Prompt -
Repeat each entry word for word; the images are not part of the copy.

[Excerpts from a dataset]
§

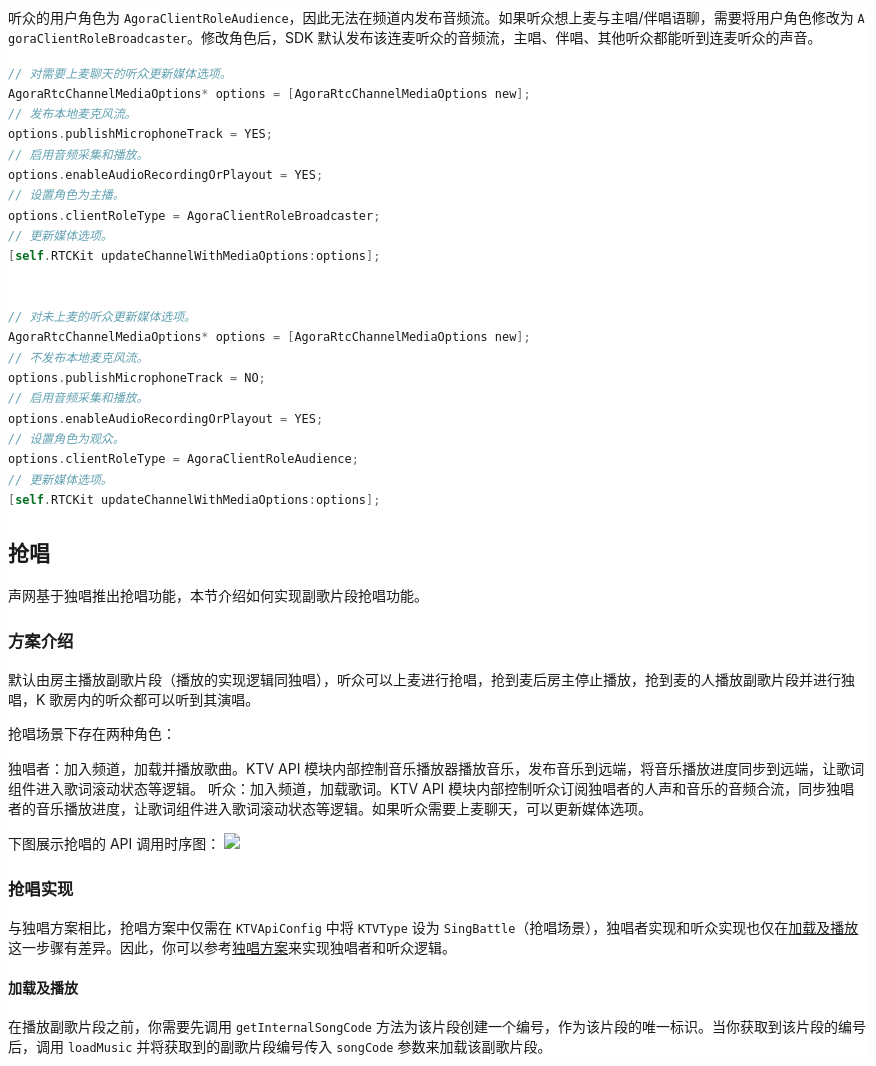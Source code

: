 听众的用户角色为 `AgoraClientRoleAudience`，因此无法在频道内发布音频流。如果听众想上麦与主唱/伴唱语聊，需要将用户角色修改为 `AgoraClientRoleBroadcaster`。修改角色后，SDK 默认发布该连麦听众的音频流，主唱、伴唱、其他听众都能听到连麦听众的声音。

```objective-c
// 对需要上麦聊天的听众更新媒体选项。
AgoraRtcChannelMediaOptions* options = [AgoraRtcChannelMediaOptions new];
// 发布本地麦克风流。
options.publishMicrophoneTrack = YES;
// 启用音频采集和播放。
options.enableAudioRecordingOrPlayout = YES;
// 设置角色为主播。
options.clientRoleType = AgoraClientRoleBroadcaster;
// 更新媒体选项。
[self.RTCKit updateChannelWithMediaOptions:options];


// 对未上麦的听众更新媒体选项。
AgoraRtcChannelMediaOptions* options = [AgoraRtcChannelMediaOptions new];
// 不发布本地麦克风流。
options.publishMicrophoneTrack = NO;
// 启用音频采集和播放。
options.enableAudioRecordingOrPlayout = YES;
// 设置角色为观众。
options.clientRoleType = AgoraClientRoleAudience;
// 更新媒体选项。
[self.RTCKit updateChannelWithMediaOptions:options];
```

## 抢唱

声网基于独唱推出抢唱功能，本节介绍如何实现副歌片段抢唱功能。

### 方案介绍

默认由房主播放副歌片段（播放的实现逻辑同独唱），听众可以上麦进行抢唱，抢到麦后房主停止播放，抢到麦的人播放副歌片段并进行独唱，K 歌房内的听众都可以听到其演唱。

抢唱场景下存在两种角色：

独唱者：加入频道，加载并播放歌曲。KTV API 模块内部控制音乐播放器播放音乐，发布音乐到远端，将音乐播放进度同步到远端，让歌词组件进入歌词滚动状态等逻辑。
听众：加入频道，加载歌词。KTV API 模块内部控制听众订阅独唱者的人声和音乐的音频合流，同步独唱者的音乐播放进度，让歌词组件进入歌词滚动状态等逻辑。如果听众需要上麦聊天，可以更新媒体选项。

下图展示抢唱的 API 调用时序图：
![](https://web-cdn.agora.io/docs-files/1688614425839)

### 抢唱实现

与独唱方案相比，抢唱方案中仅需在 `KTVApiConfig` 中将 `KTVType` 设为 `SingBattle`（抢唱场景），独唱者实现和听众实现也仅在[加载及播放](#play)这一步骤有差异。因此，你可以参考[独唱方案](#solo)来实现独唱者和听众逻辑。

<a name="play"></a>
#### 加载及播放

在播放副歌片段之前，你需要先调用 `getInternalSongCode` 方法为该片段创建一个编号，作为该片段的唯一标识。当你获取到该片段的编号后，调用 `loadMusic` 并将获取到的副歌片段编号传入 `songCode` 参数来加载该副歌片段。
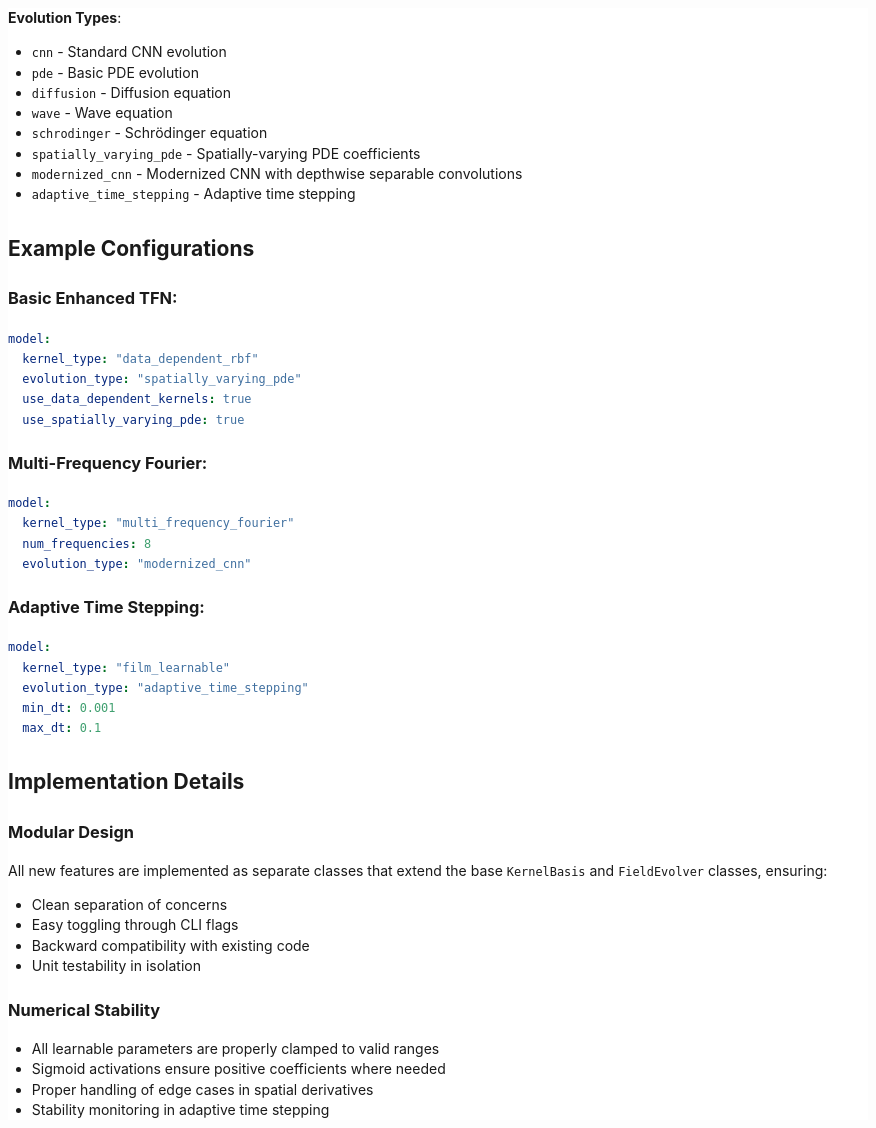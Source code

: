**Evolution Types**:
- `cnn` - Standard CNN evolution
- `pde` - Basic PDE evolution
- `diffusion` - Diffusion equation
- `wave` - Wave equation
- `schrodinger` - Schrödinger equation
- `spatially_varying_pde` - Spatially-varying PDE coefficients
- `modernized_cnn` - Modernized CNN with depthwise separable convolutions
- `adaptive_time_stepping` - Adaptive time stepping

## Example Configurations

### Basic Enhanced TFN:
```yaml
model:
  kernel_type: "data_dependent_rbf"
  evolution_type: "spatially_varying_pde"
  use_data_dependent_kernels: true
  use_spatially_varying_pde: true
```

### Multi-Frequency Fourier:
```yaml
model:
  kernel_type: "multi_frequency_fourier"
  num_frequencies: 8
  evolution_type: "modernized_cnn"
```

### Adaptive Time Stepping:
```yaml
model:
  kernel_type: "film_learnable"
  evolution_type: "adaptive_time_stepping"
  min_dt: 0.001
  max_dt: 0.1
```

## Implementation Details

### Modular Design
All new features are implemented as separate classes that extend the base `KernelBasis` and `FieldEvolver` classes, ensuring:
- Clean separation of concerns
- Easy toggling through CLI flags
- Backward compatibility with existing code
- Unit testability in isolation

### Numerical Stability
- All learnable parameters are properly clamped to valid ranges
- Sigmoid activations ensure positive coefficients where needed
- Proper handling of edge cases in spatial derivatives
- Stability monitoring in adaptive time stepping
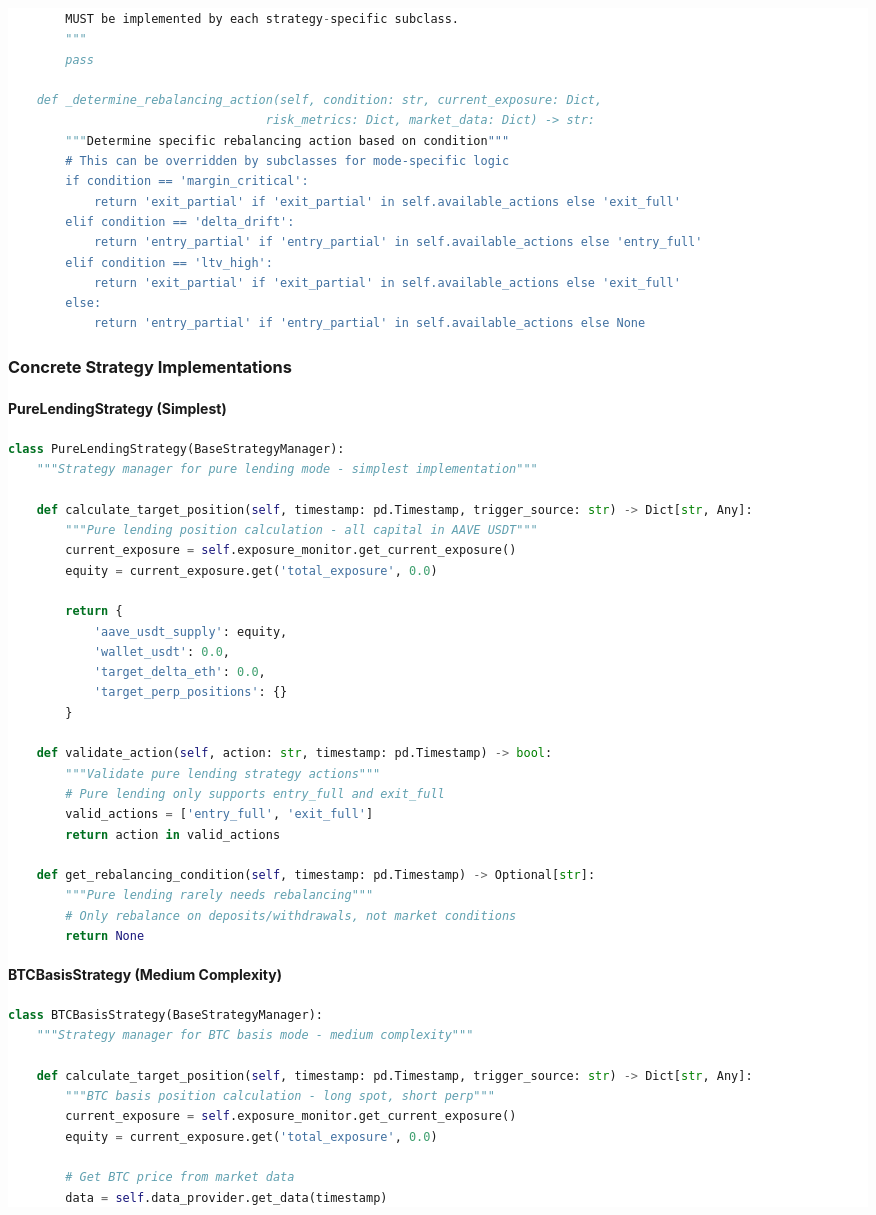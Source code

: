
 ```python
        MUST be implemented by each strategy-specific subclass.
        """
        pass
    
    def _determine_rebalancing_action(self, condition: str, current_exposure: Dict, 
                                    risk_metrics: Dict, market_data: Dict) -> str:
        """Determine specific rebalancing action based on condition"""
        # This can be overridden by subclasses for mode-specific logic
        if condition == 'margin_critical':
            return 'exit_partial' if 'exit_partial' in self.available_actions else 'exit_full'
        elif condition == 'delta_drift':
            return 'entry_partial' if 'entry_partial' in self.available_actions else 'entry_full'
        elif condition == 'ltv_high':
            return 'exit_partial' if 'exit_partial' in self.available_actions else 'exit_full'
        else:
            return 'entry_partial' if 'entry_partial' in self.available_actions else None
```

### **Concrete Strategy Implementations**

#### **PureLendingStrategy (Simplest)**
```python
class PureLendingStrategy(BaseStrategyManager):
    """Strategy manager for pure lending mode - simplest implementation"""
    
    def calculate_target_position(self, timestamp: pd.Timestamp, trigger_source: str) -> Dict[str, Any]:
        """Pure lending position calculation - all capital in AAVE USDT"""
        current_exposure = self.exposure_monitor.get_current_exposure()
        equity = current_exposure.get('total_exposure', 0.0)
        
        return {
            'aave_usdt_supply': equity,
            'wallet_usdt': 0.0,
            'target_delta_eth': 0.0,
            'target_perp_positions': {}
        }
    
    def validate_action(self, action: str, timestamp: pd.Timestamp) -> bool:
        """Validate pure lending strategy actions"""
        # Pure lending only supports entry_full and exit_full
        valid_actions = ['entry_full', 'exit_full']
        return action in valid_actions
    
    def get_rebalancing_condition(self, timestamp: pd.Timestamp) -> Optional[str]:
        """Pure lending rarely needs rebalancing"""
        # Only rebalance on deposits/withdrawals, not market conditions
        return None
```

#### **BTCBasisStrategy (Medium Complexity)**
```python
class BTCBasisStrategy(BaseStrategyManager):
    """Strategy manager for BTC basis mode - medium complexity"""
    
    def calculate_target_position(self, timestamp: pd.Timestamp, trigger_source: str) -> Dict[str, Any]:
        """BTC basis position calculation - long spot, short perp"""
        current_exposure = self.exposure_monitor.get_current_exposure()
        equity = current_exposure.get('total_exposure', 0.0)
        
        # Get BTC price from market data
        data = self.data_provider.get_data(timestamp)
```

§

Finished exercise -
Source code

: 听众的用户角色为 `AgoraClientRoleAudience`，因此无法在频道内发布音频流。如果听众想上麦与主唱/伴唱语聊，需要将用户角色修改为 `AgoraClientRoleBroadcaster`。修改角色后，SDK 默认发布该连麦听众的音频流，主唱、伴唱、其他听众都能听到连麦听众的声音。

```objective-c
// 对需要上麦聊天的听众更新媒体选项。
AgoraRtcChannelMediaOptions* options = [AgoraRtcChannelMediaOptions new];
// 发布本地麦克风流。
options.publishMicrophoneTrack = YES;
// 启用音频采集和播放。
options.enableAudioRecordingOrPlayout = YES;
// 设置角色为主播。
options.clientRoleType = AgoraClientRoleBroadcaster;
// 更新媒体选项。
[self.RTCKit updateChannelWithMediaOptions:options];


// 对未上麦的听众更新媒体选项。
AgoraRtcChannelMediaOptions* options = [AgoraRtcChannelMediaOptions new];
// 不发布本地麦克风流。
options.publishMicrophoneTrack = NO;
// 启用音频采集和播放。
options.enableAudioRecordingOrPlayout = YES;
// 设置角色为观众。
options.clientRoleType = AgoraClientRoleAudience;
// 更新媒体选项。
[self.RTCKit updateChannelWithMediaOptions:options];
```

## 抢唱

声网基于独唱推出抢唱功能，本节介绍如何实现副歌片段抢唱功能。

### 方案介绍

默认由房主播放副歌片段（播放的实现逻辑同独唱），听众可以上麦进行抢唱，抢到麦后房主停止播放，抢到麦的人播放副歌片段并进行独唱，K 歌房内的听众都可以听到其演唱。

抢唱场景下存在两种角色：

独唱者：加入频道，加载并播放歌曲。KTV API 模块内部控制音乐播放器播放音乐，发布音乐到远端，将音乐播放进度同步到远端，让歌词组件进入歌词滚动状态等逻辑。
听众：加入频道，加载歌词。KTV API 模块内部控制听众订阅独唱者的人声和音乐的音频合流，同步独唱者的音乐播放进度，让歌词组件进入歌词滚动状态等逻辑。如果听众需要上麦聊天，可以更新媒体选项。

下图展示抢唱的 API 调用时序图：
![](https://web-cdn.agora.io/docs-files/1688614425839)

### 抢唱实现

与独唱方案相比，抢唱方案中仅需在 `KTVApiConfig` 中将 `KTVType` 设为 `SingBattle`（抢唱场景），独唱者实现和听众实现也仅在[加载及播放](#play)这一步骤有差异。因此，你可以参考[独唱方案](#solo)来实现独唱者和听众逻辑。

<a name="play"></a>
#### 加载及播放

在播放副歌片段之前，你需要先调用 `getInternalSongCode` 方法为该片段创建一个编号，作为该片段的唯一标识。当你获取到该片段的编号后，调用 `loadMusic` 并将获取到的副歌片段编号传入 `songCode` 参数来加载该副歌片段。
Source code

:**Evolution Types**:
- `cnn` - Standard CNN evolution
- `pde` - Basic PDE evolution
- `diffusion` - Diffusion equation
- `wave` - Wave equation
- `schrodinger` - Schrödinger equation
- `spatially_varying_pde` - Spatially-varying PDE coefficients
- `modernized_cnn` - Modernized CNN with depthwise separable convolutions
- `adaptive_time_stepping` - Adaptive time stepping

## Example Configurations

### Basic Enhanced TFN:
```yaml
model:
  kernel_type: "data_dependent_rbf"
  evolution_type: "spatially_varying_pde"
  use_data_dependent_kernels: true
  use_spatially_varying_pde: true
```

### Multi-Frequency Fourier:
```yaml
model:
  kernel_type: "multi_frequency_fourier"
  num_frequencies: 8
  evolution_type: "modernized_cnn"
```

### Adaptive Time Stepping:
```yaml
model:
  kernel_type: "film_learnable"
  evolution_type: "adaptive_time_stepping"
  min_dt: 0.001
  max_dt: 0.1
```

## Implementation Details

### Modular Design
All new features are implemented as separate classes that extend the base `KernelBasis` and `FieldEvolver` classes, ensuring:
- Clean separation of concerns
- Easy toggling through CLI flags
- Backward compatibility with existing code
- Unit testability in isolation

### Numerical Stability
- All learnable parameters are properly clamped to valid ranges
- Sigmoid activations ensure positive coefficients where needed
- Proper handling of edge cases in spatial derivatives
- Stability monitoring in adaptive time stepping
Source code

:
 ```python
        MUST be implemented by each strategy-specific subclass.
        """
        pass
    
    def _determine_rebalancing_action(self, condition: str, current_exposure: Dict, 
                                    risk_metrics: Dict, market_data: Dict) -> str:
        """Determine specific rebalancing action based on condition"""
        # This can be overridden by subclasses for mode-specific logic
        if condition == 'margin_critical':
            return 'exit_partial' if 'exit_partial' in self.available_actions else 'exit_full'
        elif condition == 'delta_drift':
            return 'entry_partial' if 'entry_partial' in self.available_actions else 'entry_full'
        elif condition == 'ltv_high':
            return 'exit_partial' if 'exit_partial' in self.available_actions else 'exit_full'
        else:
            return 'entry_partial' if 'entry_partial' in self.available_actions else None
```

### **Concrete Strategy Implementations**

#### **PureLendingStrategy (Simplest)**
```python
class PureLendingStrategy(BaseStrategyManager):
    """Strategy manager for pure lending mode - simplest implementation"""
    
    def calculate_target_position(self, timestamp: pd.Timestamp, trigger_source: str) -> Dict[str, Any]:
        """Pure lending position calculation - all capital in AAVE USDT"""
        current_exposure = self.exposure_monitor.get_current_exposure()
        equity = current_exposure.get('total_exposure', 0.0)
        
        return {
            'aave_usdt_supply': equity,
            'wallet_usdt': 0.0,
            'target_delta_eth': 0.0,
            'target_perp_positions': {}
        }
    
    def validate_action(self, action: str, timestamp: pd.Timestamp) -> bool:
        """Validate pure lending strategy actions"""
        # Pure lending only supports entry_full and exit_full
        valid_actions = ['entry_full', 'exit_full']
        return action in valid_actions
    
    def get_rebalancing_condition(self, timestamp: pd.Timestamp) -> Optional[str]:
        """Pure lending rarely needs rebalancing"""
        # Only rebalance on deposits/withdrawals, not market conditions
        return None
```

#### **BTCBasisStrategy (Medium Complexity)**
```python
class BTCBasisStrategy(BaseStrategyManager):
    """Strategy manager for BTC basis mode - medium complexity"""
    
    def calculate_target_position(self, timestamp: pd.Timestamp, trigger_source: str) -> Dict[str, Any]:
        """BTC basis position calculation - long spot, short perp"""
        current_exposure = self.exposure_monitor.get_current_exposure()
        equity = current_exposure.get('total_exposure', 0.0)
        
        # Get BTC price from market data
        data = self.data_provider.get_data(timestamp)
```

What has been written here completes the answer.